This is freedom. This is chaos. This is play.

Photo by Meritt Thomas on Unsplash

My goal is to play all day long — to express myself fully and freely, to read, to write, to compose music, to play music, to create new realities and new futures. There is so much knowledge to learn, practice, and master. There are so many ideas to ponder, expand on, and cross-pollinate with other ideas. There is so much to do and share. There is so little time to do all that.

I work 8-to-5. I sleep less than eight hours per night. I wash dishes at least twice a day. I ride the light rail. I eat lunch at my desk. I push paper for eight hours in a gray cubicle. I attend boring meetings. I put up with terrible managers. I wear light-blue shirts and khaki pants and shoes with holes on their soles.

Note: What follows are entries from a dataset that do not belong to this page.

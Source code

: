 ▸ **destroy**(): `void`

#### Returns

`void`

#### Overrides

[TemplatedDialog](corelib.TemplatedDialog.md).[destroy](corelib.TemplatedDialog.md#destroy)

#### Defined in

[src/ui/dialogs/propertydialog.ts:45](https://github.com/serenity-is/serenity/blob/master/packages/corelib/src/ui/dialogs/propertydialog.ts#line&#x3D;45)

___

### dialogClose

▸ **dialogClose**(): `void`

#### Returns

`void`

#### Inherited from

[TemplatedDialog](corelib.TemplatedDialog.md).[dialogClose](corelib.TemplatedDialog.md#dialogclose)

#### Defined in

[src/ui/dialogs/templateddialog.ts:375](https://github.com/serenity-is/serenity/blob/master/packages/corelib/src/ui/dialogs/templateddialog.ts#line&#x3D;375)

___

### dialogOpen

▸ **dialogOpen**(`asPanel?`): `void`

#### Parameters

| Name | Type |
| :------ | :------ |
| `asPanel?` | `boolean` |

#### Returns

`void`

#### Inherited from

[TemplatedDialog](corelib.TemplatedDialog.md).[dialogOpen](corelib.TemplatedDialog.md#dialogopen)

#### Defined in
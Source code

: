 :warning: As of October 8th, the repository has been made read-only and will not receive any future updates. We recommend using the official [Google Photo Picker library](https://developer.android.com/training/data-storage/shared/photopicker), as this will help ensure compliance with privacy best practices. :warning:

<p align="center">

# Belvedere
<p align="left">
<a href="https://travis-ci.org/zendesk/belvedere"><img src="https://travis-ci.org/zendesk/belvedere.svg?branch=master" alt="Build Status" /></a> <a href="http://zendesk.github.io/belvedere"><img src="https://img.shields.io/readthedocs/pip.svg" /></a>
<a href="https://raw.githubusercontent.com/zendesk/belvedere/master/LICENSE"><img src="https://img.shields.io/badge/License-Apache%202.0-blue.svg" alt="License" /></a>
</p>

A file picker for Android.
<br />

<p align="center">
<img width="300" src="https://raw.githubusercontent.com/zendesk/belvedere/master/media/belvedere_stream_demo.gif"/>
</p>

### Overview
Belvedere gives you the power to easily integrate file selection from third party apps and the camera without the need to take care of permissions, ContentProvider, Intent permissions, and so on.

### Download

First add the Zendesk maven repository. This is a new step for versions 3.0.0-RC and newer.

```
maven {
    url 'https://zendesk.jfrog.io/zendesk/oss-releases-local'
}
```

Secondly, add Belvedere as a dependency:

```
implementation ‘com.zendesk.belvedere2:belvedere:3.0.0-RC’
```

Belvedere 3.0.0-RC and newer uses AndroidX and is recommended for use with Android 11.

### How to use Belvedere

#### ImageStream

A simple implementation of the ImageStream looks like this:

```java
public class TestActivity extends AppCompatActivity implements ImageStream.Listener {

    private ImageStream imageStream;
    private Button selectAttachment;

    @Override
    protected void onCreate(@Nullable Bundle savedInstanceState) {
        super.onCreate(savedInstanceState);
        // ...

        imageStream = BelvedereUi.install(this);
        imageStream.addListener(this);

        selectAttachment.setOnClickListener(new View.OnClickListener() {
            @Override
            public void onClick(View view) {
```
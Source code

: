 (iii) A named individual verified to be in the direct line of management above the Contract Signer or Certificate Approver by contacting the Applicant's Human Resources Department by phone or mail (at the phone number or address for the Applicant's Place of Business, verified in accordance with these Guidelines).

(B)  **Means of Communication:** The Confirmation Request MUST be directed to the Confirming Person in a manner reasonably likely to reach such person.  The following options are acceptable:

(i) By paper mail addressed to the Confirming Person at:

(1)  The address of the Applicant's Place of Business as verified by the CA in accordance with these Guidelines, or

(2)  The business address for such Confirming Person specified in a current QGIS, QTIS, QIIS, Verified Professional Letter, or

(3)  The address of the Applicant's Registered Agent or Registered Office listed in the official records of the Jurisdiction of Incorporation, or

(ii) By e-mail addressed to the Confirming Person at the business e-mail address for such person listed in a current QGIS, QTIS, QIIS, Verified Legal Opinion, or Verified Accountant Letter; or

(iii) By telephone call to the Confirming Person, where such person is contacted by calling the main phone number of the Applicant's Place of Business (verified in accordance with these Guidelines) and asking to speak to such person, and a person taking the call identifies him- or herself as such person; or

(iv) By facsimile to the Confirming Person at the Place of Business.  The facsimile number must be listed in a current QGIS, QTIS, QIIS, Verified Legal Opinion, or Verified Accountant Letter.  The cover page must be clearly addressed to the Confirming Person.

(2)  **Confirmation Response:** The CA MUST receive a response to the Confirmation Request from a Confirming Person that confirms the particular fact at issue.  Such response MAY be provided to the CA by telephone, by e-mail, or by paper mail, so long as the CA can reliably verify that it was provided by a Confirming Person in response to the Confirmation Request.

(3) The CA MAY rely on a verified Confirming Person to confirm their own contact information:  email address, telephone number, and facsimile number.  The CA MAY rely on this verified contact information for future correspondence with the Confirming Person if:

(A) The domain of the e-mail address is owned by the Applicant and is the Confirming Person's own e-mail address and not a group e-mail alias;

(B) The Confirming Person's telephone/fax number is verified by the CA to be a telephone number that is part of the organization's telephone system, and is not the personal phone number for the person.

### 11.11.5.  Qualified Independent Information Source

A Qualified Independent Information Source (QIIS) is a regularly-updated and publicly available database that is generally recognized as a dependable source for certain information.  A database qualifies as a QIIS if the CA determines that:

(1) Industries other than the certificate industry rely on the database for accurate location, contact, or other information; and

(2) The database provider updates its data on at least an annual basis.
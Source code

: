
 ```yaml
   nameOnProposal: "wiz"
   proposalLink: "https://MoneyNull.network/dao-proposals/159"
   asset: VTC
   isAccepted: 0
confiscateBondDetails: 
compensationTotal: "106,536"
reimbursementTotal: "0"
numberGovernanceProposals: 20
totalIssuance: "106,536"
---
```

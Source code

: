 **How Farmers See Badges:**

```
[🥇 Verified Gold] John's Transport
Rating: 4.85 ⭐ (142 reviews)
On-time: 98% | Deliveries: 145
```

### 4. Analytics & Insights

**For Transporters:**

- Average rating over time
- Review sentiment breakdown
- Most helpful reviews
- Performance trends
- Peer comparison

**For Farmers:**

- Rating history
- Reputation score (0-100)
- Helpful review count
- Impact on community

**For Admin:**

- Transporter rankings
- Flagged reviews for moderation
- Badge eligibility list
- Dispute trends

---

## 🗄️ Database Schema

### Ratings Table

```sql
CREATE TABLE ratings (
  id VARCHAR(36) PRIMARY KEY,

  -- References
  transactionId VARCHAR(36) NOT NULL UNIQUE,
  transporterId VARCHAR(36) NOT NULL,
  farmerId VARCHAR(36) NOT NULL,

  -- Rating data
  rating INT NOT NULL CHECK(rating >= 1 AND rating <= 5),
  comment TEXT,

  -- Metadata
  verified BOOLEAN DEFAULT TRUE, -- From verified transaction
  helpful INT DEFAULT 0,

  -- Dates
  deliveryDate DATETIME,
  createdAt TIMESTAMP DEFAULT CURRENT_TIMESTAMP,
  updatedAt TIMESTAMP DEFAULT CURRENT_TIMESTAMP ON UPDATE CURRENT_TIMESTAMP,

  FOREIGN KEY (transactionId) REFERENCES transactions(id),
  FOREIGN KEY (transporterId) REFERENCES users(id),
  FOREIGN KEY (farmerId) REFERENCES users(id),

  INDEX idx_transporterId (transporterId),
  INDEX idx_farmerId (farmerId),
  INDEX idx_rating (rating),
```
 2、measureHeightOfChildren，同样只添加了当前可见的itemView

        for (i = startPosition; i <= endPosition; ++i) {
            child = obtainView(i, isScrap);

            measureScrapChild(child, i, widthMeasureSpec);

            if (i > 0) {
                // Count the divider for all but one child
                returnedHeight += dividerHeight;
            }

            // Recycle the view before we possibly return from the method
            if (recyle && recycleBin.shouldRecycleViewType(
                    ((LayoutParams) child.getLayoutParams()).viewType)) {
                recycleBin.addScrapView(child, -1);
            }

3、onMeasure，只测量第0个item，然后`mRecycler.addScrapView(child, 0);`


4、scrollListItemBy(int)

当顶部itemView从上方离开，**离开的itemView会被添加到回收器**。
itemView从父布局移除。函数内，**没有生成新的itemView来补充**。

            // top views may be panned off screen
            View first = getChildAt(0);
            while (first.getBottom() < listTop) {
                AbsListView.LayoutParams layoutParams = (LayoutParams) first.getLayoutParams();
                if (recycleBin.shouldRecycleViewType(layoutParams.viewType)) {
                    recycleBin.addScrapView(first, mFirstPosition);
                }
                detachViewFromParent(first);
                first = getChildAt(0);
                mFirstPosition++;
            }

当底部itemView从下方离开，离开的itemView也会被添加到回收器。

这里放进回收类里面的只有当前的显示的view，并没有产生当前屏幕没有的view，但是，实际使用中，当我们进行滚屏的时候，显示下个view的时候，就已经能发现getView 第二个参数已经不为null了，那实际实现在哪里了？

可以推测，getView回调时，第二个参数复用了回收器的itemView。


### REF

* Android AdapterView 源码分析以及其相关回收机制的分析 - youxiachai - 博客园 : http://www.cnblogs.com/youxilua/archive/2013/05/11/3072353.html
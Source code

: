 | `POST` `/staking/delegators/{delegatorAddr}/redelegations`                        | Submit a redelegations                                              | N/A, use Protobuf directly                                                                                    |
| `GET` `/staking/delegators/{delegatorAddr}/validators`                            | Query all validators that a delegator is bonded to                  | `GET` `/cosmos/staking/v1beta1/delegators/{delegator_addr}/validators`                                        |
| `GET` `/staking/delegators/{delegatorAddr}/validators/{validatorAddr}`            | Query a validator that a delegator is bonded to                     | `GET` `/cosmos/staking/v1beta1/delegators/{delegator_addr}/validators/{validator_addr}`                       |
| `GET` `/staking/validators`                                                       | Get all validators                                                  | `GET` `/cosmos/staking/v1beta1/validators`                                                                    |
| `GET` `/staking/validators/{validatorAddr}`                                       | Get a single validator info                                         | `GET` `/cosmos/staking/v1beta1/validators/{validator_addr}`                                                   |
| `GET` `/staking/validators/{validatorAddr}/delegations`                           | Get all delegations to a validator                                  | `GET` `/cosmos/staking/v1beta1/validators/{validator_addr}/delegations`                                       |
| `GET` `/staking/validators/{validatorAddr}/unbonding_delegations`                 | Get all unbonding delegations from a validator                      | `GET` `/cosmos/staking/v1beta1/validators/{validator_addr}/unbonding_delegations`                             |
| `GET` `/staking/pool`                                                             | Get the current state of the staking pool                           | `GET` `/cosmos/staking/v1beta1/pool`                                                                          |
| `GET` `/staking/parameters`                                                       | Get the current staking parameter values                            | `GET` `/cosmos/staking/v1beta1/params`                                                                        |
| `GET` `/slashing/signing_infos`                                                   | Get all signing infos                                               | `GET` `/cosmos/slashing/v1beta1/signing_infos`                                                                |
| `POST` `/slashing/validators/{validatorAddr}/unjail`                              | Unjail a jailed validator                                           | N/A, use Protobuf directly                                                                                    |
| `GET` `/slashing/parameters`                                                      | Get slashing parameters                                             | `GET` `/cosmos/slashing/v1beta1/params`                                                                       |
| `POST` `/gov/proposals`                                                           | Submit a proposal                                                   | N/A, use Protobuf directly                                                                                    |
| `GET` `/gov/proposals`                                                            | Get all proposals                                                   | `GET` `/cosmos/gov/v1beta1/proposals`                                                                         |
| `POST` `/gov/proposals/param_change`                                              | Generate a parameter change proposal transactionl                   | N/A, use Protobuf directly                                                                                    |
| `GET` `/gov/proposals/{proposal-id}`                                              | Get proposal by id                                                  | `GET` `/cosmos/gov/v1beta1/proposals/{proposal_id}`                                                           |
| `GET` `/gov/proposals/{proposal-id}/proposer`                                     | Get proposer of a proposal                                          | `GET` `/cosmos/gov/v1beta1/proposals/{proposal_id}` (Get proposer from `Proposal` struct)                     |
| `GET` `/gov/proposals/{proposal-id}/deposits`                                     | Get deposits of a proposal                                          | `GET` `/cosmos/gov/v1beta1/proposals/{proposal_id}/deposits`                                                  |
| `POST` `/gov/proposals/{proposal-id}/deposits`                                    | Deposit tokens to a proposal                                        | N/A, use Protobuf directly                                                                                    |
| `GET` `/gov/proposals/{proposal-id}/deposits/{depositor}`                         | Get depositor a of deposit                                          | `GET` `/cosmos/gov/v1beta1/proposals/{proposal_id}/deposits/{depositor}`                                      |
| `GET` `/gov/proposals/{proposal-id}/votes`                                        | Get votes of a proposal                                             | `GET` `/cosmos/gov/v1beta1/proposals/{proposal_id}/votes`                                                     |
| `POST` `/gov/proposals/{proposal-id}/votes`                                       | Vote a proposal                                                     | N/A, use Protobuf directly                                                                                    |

Exhaustion is real. Wasted time is felt deeply. Pain appears and disappears in my body — pain from stress, pain from longing for better days, pain from missed opportunities, pain from being at the mercy of a monthly salary, pain from watching my life slip away. Pain is good, but up to a point. Sustained pain over years or decades destroys the mind and the body.

I don’t want to get old and die destroyed by pain. I want to die knowing that I have been useful. Today, I don’t contribute in any meaningful way to the betterment of society. I’m not sad, or bitter, or disappointed by that. It’s just the truth. I consume resources and products and use the infrastructures in society to live an average life without being useful. This is a problem for many people in the developed world.

I tried being useful in the past by composing music and recording it. I wrote screenplays and books, hoping that they will entertain people, or inspire them, or provoke them to think. Nobody listened to what I composed. Nobody read what I wrote. I got academic degrees, thinking that I would contribute to these fields in some way. I wanted to be the best in these fields and worked hard in college and university to get the perfect grade point average.

It was all for nothing. Nothing might be the norm for human beings on Earth. We think that we are something, or that we create something — families, corporations, communities, art — but, maybe, we are not creating anything. Maybe it is all in the mind. All creations are concepts.

Family, for example, is a concept that we hold to be true. We have parents and grandparents and aunts and cousins and think that we have a family. We do not. We have a group of people who believe that they have a family. It’s the belief and the mutual agreement between the people that makes the concept of family real to those people. Same with corporations and art.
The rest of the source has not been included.